◆ Your goal ◆
Show each line of the entries below in which the word "Proposed" appears.

◆ Dataset ◆
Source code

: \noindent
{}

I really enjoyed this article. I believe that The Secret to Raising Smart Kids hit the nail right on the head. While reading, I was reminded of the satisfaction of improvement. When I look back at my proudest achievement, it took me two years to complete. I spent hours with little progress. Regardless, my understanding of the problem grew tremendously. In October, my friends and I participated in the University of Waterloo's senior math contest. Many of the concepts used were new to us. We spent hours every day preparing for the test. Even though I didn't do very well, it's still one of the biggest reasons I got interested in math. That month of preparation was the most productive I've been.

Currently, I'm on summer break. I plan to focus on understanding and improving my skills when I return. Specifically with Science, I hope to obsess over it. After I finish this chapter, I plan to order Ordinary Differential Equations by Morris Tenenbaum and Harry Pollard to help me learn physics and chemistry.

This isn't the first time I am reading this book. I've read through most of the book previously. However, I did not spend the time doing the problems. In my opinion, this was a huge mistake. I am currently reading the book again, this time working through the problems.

==

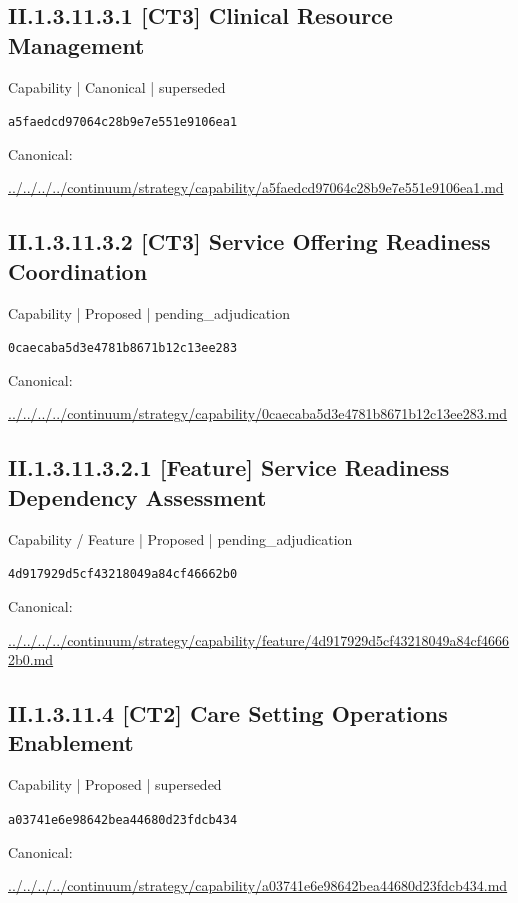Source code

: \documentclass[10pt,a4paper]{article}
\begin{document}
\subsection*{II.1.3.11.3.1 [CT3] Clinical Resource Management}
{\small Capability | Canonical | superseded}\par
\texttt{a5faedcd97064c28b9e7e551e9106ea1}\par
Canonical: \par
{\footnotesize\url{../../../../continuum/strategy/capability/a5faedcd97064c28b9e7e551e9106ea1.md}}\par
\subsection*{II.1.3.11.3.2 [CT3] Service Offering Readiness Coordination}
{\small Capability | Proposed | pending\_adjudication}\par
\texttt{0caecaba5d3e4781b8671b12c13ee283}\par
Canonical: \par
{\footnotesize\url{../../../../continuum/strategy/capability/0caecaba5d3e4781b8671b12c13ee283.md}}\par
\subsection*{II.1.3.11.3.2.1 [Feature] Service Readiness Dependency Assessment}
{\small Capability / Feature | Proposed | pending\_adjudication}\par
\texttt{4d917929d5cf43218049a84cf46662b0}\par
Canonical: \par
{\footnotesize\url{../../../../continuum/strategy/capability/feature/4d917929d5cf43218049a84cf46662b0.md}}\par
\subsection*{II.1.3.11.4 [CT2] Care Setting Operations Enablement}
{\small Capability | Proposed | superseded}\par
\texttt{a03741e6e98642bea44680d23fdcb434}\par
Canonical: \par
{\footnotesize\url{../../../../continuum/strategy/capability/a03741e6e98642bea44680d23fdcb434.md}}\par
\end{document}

◆ Completed task ◆
{\small Capability | Proposed | pending\_adjudication}\par
{\small Capability / Feature | Proposed | pending\_adjudication}\par
{\small Capability | Proposed | superseded}\par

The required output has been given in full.